What has happened to those days when the likes of Philemon Hanneck, Melford Homela, and Ndabezinhle Mdlongwa, made the whole world sit up and take notice.

Those days when the likes of Ngonidzashe Makusha could go as far as fourth in the long jump at the Olympic Games before losing out of a medal by just a centimetre.

What has happened to those days when Zimbabwe was a strong and regular competitor not only in regional competitions but also at the Olympic Games and the World Championships.

What is ironic is that those athletes and countries who did well at the 2020 Olympic Games in Japan are the ones preparing fully for the 2024 Olympic Games when those from Zimbabwe are watching from a distance.

Zimbabwe failed to win a medal at both the 2016 and 2020 Olympic Games, but still seems to have no clue as to where to start from ahead of the Games in Paris in two years’ time.

Week in and week out we also see athletes from South Africa, Ivory Coast, Nigeria, Ethiopia, Botswana, Kenya and Morocco in action in the Diamond League, but not a single Zimbabwean.

The world championships, the Diamond League, and the marathon calendar, are the build up to the Olympic Games and Zimbabwe cannot expect medals from the Olympics when its athletes are not participating regularly in these competitions.

There are two possible reasons why Zimbabweans are not appearing on this international athletics schedule.

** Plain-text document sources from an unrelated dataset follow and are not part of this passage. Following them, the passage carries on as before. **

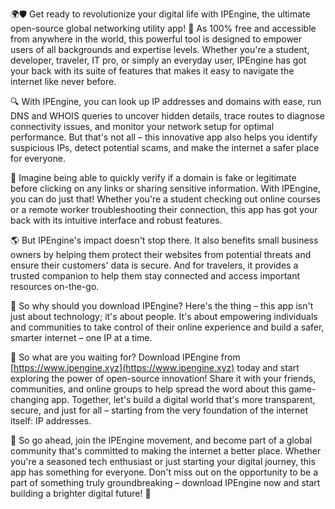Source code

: 🌍🛡️ Get ready to revolutionize your digital life with IPEngine, the ultimate open-source global networking utility app! 🚀 As 100% free and accessible from anywhere in the world, this powerful tool is designed to empower users of all backgrounds and expertise levels. Whether you're a student, developer, traveler, IT pro, or simply an everyday user, IPEngine has got your back with its suite of features that makes it easy to navigate the internet like never before.

🔍 With IPEngine, you can look up IP addresses and domains with ease, run DNS and WHOIS queries to uncover hidden details, trace routes to diagnose connectivity issues, and monitor your network setup for optimal performance. But that's not all – this innovative app also helps you identify suspicious IPs, detect potential scams, and make the internet a safer place for everyone.

📡 Imagine being able to quickly verify if a domain is fake or legitimate before clicking on any links or sharing sensitive information. With IPEngine, you can do just that! Whether you're a student checking out online courses or a remote worker troubleshooting their connection, this app has got your back with its intuitive interface and robust features.

🌎 But IPEngine's impact doesn't stop there. It also benefits small business owners by helping them protect their websites from potential threats and ensure their customers' data is secure. And for travelers, it provides a trusted companion to help them stay connected and access important resources on-the-go.

💪 So why should you download IPEngine? Here's the thing – this app isn't just about technology; it's about people. It's about empowering individuals and communities to take control of their online experience and build a safer, smarter internet – one IP at a time.

🚀 So what are you waiting for? Download IPEngine from [https://www.ipengine.xyz](https://www.ipengine.xyz) today and start exploring the power of open-source innovation! Share it with your friends, communities, and online groups to help spread the word about this game-changing app. Together, let's build a digital world that's more transparent, secure, and just for all – starting from the very foundation of the internet itself: IP addresses.

🌟 So go ahead, join the IPEngine movement, and become part of a global community that's committed to making the internet a better place. Whether you're a seasoned tech enthusiast or just starting your digital journey, this app has something for everyone. Don't miss out on the opportunity to be a part of something truly groundbreaking – download IPEngine now and start building a brighter digital future! 🚀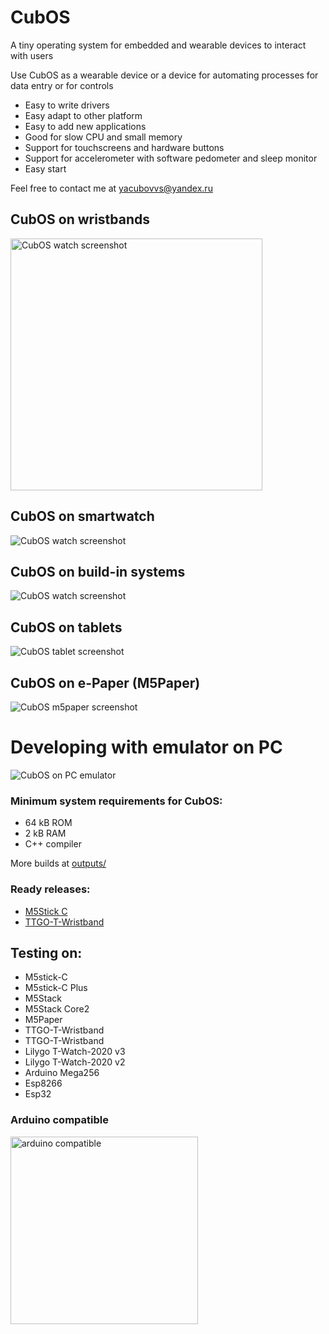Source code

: # CubOS

A tiny operating system for embedded and wearable devices to interact with users

<p>Use CubOS as a wearable device or a device for automating processes for data entry or for controls</p>

* Easy to write drivers
* Easy adapt to other platform
* Easy to add new applications
* Good for slow CPU and small memory
* Support for touchscreens and hardware buttons
* Support for accelerometer with software pedometer and sleep monitor
* Easy start

Feel free to contact me at yacubovvs@yandex.ru

## CubOS on wristbands
<img alt="CubOS watch screenshot" src="documentation/images/screenshots/CubOS_wristband/wristband_preview.png " max-width="500" width="403">

## CubOS on smartwatch
<img alt="CubOS watch screenshot" src="documentation/images/screenshots/CubOS_smartwatch/smartwatch_preview.png " max-width="500">

## CubOS on build-in systems
<img alt="CubOS watch screenshot" src="documentation/images/screenshots/CubOS_buildin/buildin_preview.png " max-width="500">

## CubOS on tablets
<img alt="CubOS tablet screenshot" src="documentation/images/screenshots/CubOS_tablet/ss_touchscreen_tablet_2.png" max-width="500">

## CubOS on e-Paper (M5Paper)
<img alt="CubOS m5paper screenshot" src="documentation/images/screenshots/CubOS_tablet/m5Paper.png" max-width="500">


# Developing with emulator on PC
<img alt="CubOS on PC emulator" src="documentation/images/screenshots/Emulator_on_PC.png" max-width="800">

### Minimum system requirements for CubOS:
* 64 kB ROM
* 2 kB RAM
* С++ compiler

More builds at [outputs/](outputs/)

### Ready releases:
* [M5Stick C](releases/M5StickC/)
* [TTGO-T-Wristband](releases/TTGO_T-Wristband/)

## Testing on:
- M5stick-C
- M5stick-C Plus
- M5Stack
- M5Stack Core2
- M5Paper
- TTGO-T-Wristband
- TTGO-T-Wristband
- Lilygo T-Watch-2020 v3
- Lilygo T-Watch-2020 v2
- Arduino Mega256
- Esp8266
- Esp32

### Arduino compatible
<img alt="arduino compatible" src="documentation\images\arduino_compatible.png" width="300">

It’s either they do not meet the qualifying standards for the competitions or that they do not have the financial resources to take part in these contests.

The latter seems to make sense as the country has too many talented athletes, but what they seem to be lacking is the finances for them to compete at a global scale in view of the harsh economic climate in the country.

Surely, one cannot expect Zimbabwean athletes to get that much needed international experience or to judge their ability when they are always competing amongst themselves.

This is where the Zimbabwe Olympic Committee and the government through the Sports and Recreation Commission should come in.

What probably is required right now is for the ZOC to come up with a list of potential 2024 Olympic Games representatives for the SRC to dish out funds to enable them to take part regularly in international competitions.

In fact, the SRC should consider setting up a sports fund to support athletes like Donata Katai and Peter Wetzlar who showed from the 2020 Olympics that they have the potential to win medals in future.

Namibia has such a fund and right now they are reaping the fruits of one of their investments in young Christine Mboma, who took a 200 metre sprint silver medal at the Tokyo Games.

The Zimbabwean government has always admitted that it is not doing enough for sport, but that has only ended in that admission but not a change of attitude.

There are sectors who are receiving too much money from government coffers while sport continues to be neglected yet good results are still expected from those cash-deprived national teams.

It would have been expected for Zimbabwe to change its attitude on sport after the huge contingent of government officials that went to the Tokyo 2020 Olympic Games but that was not to be.

In fact, the Tokyo Olympic Games group of government officials are still to justify why they went to the Games in the first place, as their end of Olympic Games report is still pending nine months later.

The government sent the minister of sport, Kirsty Coventry, SRC chairman Gerald Mhlotswa, chairman of the parliamentary portfolio committee on sport, Matthias Tongofa, and the minister’s PA Tariro Kadzirange.

All in all, Zimbabwe sent a group of 13 officials including four from the Zimbabwe Olympic Committee against a team of only five athletes.

The point here is that our athletes will continue to be the punching bags or the fall guys of the international scene as long as the government continues to ignore sport’s demands.

Surely, it is time that the political leaders took sport seriously and for that matter, as an industry, and not entertainment or a luxury as is the case right now.

At things stand – it seems – Zimbabwean sport is heading nowhere.